Исследование обхода по HWID

Сейчас на форуме: igorcauret (+8 невидимых)

Посл.ответ	Сообщение
keon Ранг: 0.1 (гость) Активность: 0=0 Статус: Участник	Создано: 08 декабря 2014 17:34 · Поправил: keon · Личное сообщение · #1 Приветствую! Сразу оговорюсь, что не знал в какой раздел какого форма поместить следующий вопрос, выбрал этот как более-менее подходящий по смыслу. Немного предыстории: Есть проект La2Crystal.com (ММО Lineage2), для запуска игры используется ланчер (La2Crystal.exe). Персонажа в игре можно задействовать в бонусной программе, если заходить в игру в течении месяца в конце получишь приз. Но голосовать с одной машины за две учетки не позволяют, думал сначала что из-за совпадения АПи, пробовал разные варианты: OpenVPN, dinamic proxy все равно определяло что я уже голосовал, и новую учетку не хотели ставить на бонусную-программу. Впрочем при заходе с ноута через туже связку ADSL-модем/роутер бонусная программа разрешала ставить новую учетку. Сделал предположение, что ланчер сканирует машину и при логине передает HWID на сервер и там ведется сравнение, в связи с этим возникают вопросы и прошу технически проконсультировать: 1) Какие HWID может считывать этот ланчер? какие вообще доступны для считывания HWID на компьютере сторонним программам (кстати этот ланчер просит админских прав, иначе не запускается) 2) Можно ли симулировать (сгенерировать) HWID, чтобы подсунуть их ланчеру? (пробовал менять HWID различных устройств: мак адрес сетевой карты, ID разделов диска и прочие через разные утилиты - не помогло) 3) Можно ли отловить "пакеты" от ланчера и понять какие данные он считывает, чтобы сформировать нужный "пакет" и его отправлять на сервер при логине, чтобы обойти механику ланчера?

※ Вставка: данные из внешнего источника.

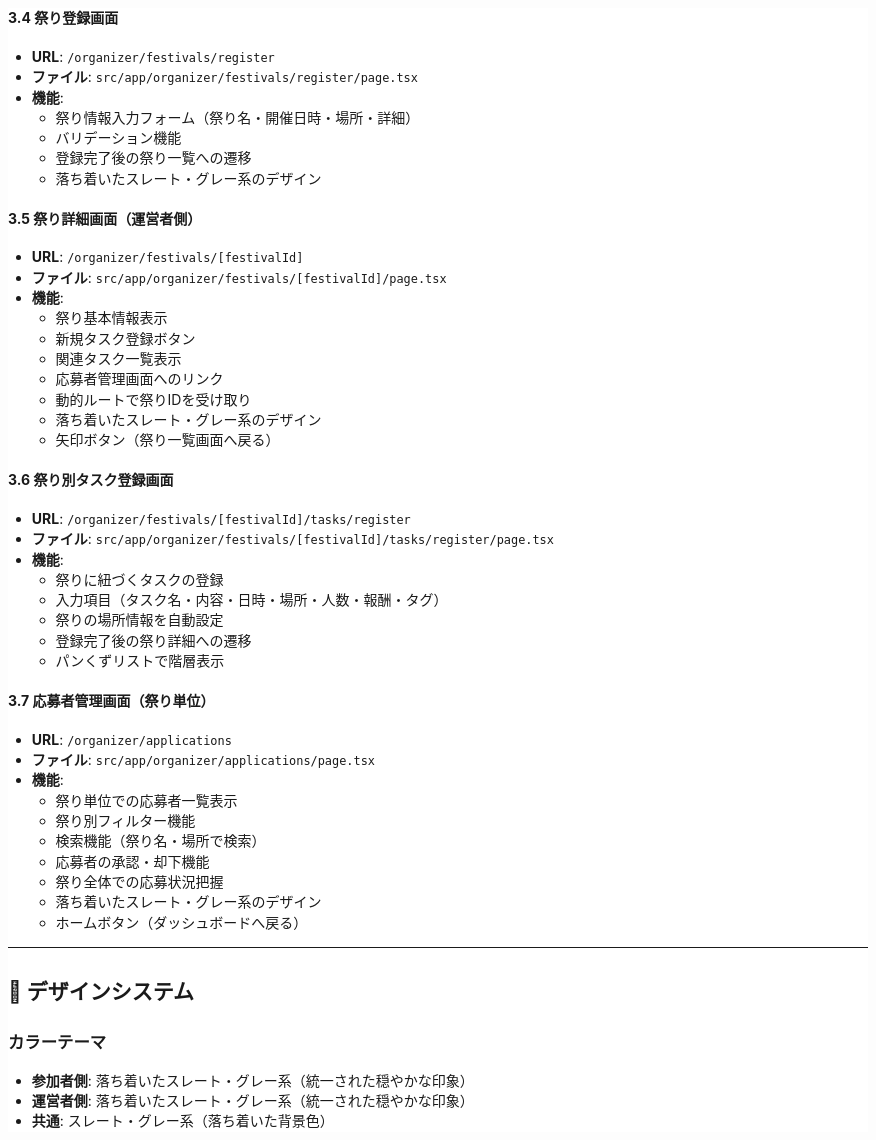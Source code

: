 #### 3.4 祭り登録画面
- **URL**: `/organizer/festivals/register`
- **ファイル**: `src/app/organizer/festivals/register/page.tsx`
- **機能**:
  - 祭り情報入力フォーム（祭り名・開催日時・場所・詳細）
  - バリデーション機能
  - 登録完了後の祭り一覧への遷移
  - 落ち着いたスレート・グレー系のデザイン

#### 3.5 祭り詳細画面（運営者側）
- **URL**: `/organizer/festivals/[festivalId]`
- **ファイル**: `src/app/organizer/festivals/[festivalId]/page.tsx`
- **機能**:
  - 祭り基本情報表示
  - 新規タスク登録ボタン
  - 関連タスク一覧表示
  - 応募者管理画面へのリンク
  - 動的ルートで祭りIDを受け取り
  - 落ち着いたスレート・グレー系のデザイン
  - 矢印ボタン（祭り一覧画面へ戻る）

#### 3.6 祭り別タスク登録画面
- **URL**: `/organizer/festivals/[festivalId]/tasks/register`
- **ファイル**: `src/app/organizer/festivals/[festivalId]/tasks/register/page.tsx`
- **機能**:
  - 祭りに紐づくタスクの登録
  - 入力項目（タスク名・内容・日時・場所・人数・報酬・タグ）
  - 祭りの場所情報を自動設定
  - 登録完了後の祭り詳細への遷移
  - パンくずリストで階層表示

#### 3.7 応募者管理画面（祭り単位）
- **URL**: `/organizer/applications`
- **ファイル**: `src/app/organizer/applications/page.tsx`
- **機能**:
  - 祭り単位での応募者一覧表示
  - 祭り別フィルター機能
  - 検索機能（祭り名・場所で検索）
  - 応募者の承認・却下機能
  - 祭り全体での応募状況把握
  - 落ち着いたスレート・グレー系のデザイン
  - ホームボタン（ダッシュボードへ戻る）

---

## 🎨 デザインシステム

### カラーテーマ
- **参加者側**: 落ち着いたスレート・グレー系（統一された穏やかな印象）
- **運営者側**: 落ち着いたスレート・グレー系（統一された穏やかな印象）
- **共通**: スレート・グレー系（落ち着いた背景色）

Хотелка: в идеале хотелось запускать "шарманку" с одного рабочего места и при помощи "манипуляций" менять HWID и повторными учетками участвовать в бонусной программе. Приложения: Результат анализа ланчера La2Crystal.exe программой Detect It Easy - --> Link <-- Сам ланчер La2Crystal.exe упакованный в ZIP - --> Link <--

Archer Ранг: 2014.5 (!!!!), 1278thx Активность: 1.34↘0.25 Статус: Модератор retired	Создано: 08 декабря 2014 17:58 · Личное сообщение · #2 1. Какие угодно, брать и софт смотреть надо, а не гадать. 2+3. Всё можно, если брать и делать. Что было самостоятельно проделано в плане исследования софта, а не гадания? Если ничего, то в поиск специалистов.

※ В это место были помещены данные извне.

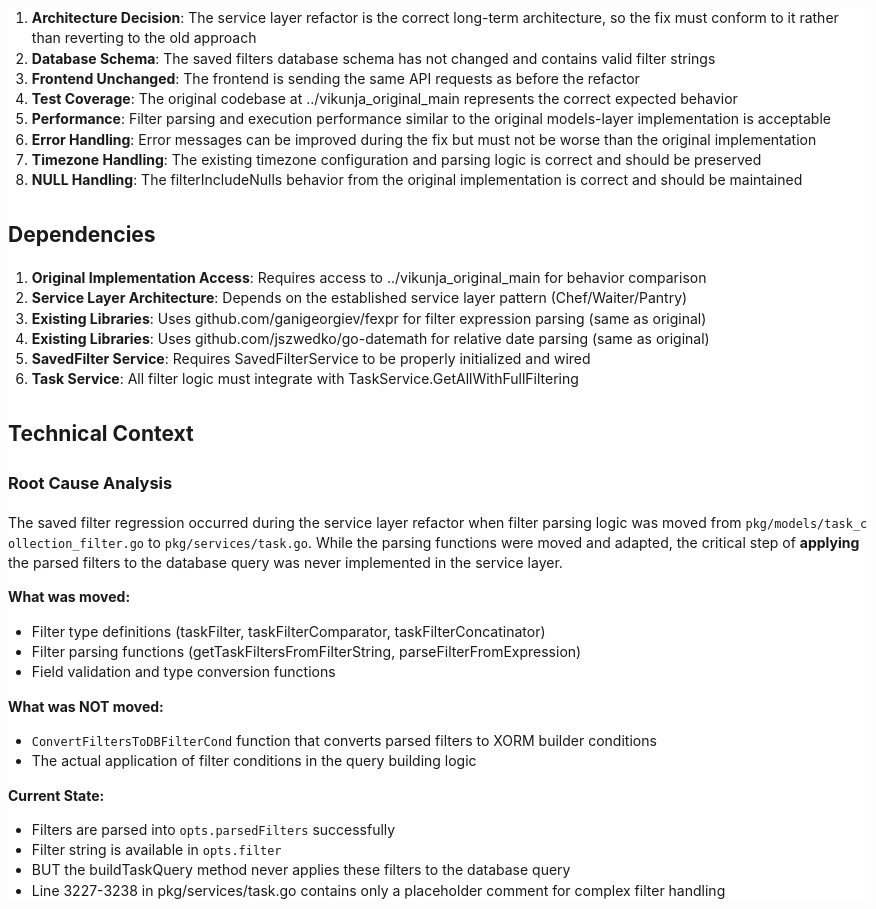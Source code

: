 1. **Architecture Decision**: The service layer refactor is the correct long-term architecture, so the fix must conform to it rather than reverting to the old approach
2. **Database Schema**: The saved filters database schema has not changed and contains valid filter strings
3. **Frontend Unchanged**: The frontend is sending the same API requests as before the refactor
4. **Test Coverage**: The original codebase at ../vikunja_original_main represents the correct expected behavior
5. **Performance**: Filter parsing and execution performance similar to the original models-layer implementation is acceptable
6. **Error Handling**: Error messages can be improved during the fix but must not be worse than the original implementation
7. **Timezone Handling**: The existing timezone configuration and parsing logic is correct and should be preserved
8. **NULL Handling**: The filterIncludeNulls behavior from the original implementation is correct and should be maintained

## Dependencies

1. **Original Implementation Access**: Requires access to ../vikunja_original_main for behavior comparison
2. **Service Layer Architecture**: Depends on the established service layer pattern (Chef/Waiter/Pantry)
3. **Existing Libraries**: Uses github.com/ganigeorgiev/fexpr for filter expression parsing (same as original)
4. **Existing Libraries**: Uses github.com/jszwedko/go-datemath for relative date parsing (same as original)
5. **SavedFilter Service**: Requires SavedFilterService to be properly initialized and wired
6. **Task Service**: All filter logic must integrate with TaskService.GetAllWithFullFiltering

## Technical Context

### Root Cause Analysis

The saved filter regression occurred during the service layer refactor when filter parsing logic was moved from `pkg/models/task_collection_filter.go` to `pkg/services/task.go`. While the parsing functions were moved and adapted, the critical step of **applying** the parsed filters to the database query was never implemented in the service layer.

**What was moved:**
- Filter type definitions (taskFilter, taskFilterComparator, taskFilterConcatinator)
- Filter parsing functions (getTaskFiltersFromFilterString, parseFilterFromExpression)
- Field validation and type conversion functions

**What was NOT moved:**
- `ConvertFiltersToDBFilterCond` function that converts parsed filters to XORM builder conditions
- The actual application of filter conditions in the query building logic

**Current State:**
- Filters are parsed into `opts.parsedFilters` successfully
- Filter string is available in `opts.filter`
- BUT the buildTaskQuery method never applies these filters to the database query
- Line 3227-3238 in pkg/services/task.go contains only a placeholder comment for complex filter handling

DenCoder Ранг: 324.3 (мудрец), 221thx Активность: 0.48↘0.37 Статус: Участник	Создано: 08 декабря 2014 18:07 · Личное сообщение · #3 keon пишет: 1) Какие HWID может считывать этот ланчер? какие вообще доступны для считывания HWID на компьютере сторонним программам (кстати этот ланчер просит админских прав, иначе не запускается) Какие угодно - серийне номера томов, кол-во дисков, как физических, так и логических, ревизия, модель, степпинг процессора... keon пишет: 2) Можно ли симулировать (сгенерировать) HWID, чтобы подсунуть их ланчеру? (пробовал менять HWID различных устройств: мак адрес сетевой карты, ID разделов диска и прочие через разные утилиты - не помогло) Найти и перехватить функцию, образующую пакет для отправки. keon пишет: 3) Можно ли отловить "пакеты" от ланчера и понять какие данные он считывает, чтобы сформировать нужный "пакет" и его отправлять на сервер при логине, чтобы обойти механику ланчера? Снифер в руки и вперёд. Рекомендую WireShark, Fiddler (если по http через WinInet). Но скорей всего, в пакете преобразованные ид устройств Если не помогает смена ид устройств, то скорей всего либо файлик где-нить в Application Data, либо ключ в реестре. Попробуйте файловый монитор, регистри монитор. ----- IZ.RU \| Сообщение посчитали полезным: keon
keon Ранг: 0.1 (гость) Активность: 0=0 Статус: Участник	Создано: 08 декабря 2014 18:33 · Личное сообщение · #4 DenCoder пишет: Найти и перехватить функцию, образующую пакет для отправки. не подскажете чем можно перехватить эту функцию (утилиту/программу)? спасибо за набор утилит, теперь есть с чем продолжить исследование дальше
DenCoder Ранг: 324.3 (мудрец), 221thx Активность: 0.48↘0.37 Статус: Участник	Создано: 08 декабря 2014 20:02 · Личное сообщение · #5 Для поисков IDA для статического анализа OllyDbg для отладки Олькой и можно на первых порах брякнуть найденную (в будущем) функцию и посмотреть вход/выход. Специальных волшебных утилит, делающих то, чего бы не смогли сниферы, мониторы - нет! Дальше, для подмены либо пишете/заказываете свой лоадер. Как другой вариант - в hosts перенаправляете на localhost все запросы к серверу и пишете/заказываете простенький локальный сервер, который посылает программе в ответ известный (в Вашем будущем) "правильный" пакет ----- IZ.RU
ELF_7719116 Ранг: 419.0 (мудрец), 647thx Активность: 0.46↗0.51 Статус: Участник "Тибериумный реверсинг"	Создано: 09 декабря 2014 07:19 · Личное сообщение · #6 DenCoder пишет: OllyDbg для отладки keon пишет: Результат анализа ланчера La2Crystal.exe программой Detect It Easy - --> Link <-- там .NET Reactor 4.9-4.8 со всеми вытекающими отсюда .NET Сначала нужно решить проблему с ним, а потом уже HWID. Ну или попытать счастье в обход: снифать что принимается и отсылается на сервер. Однако, с учетом того, что трафик наверняка шифруется, толку от этого может не быть вообще.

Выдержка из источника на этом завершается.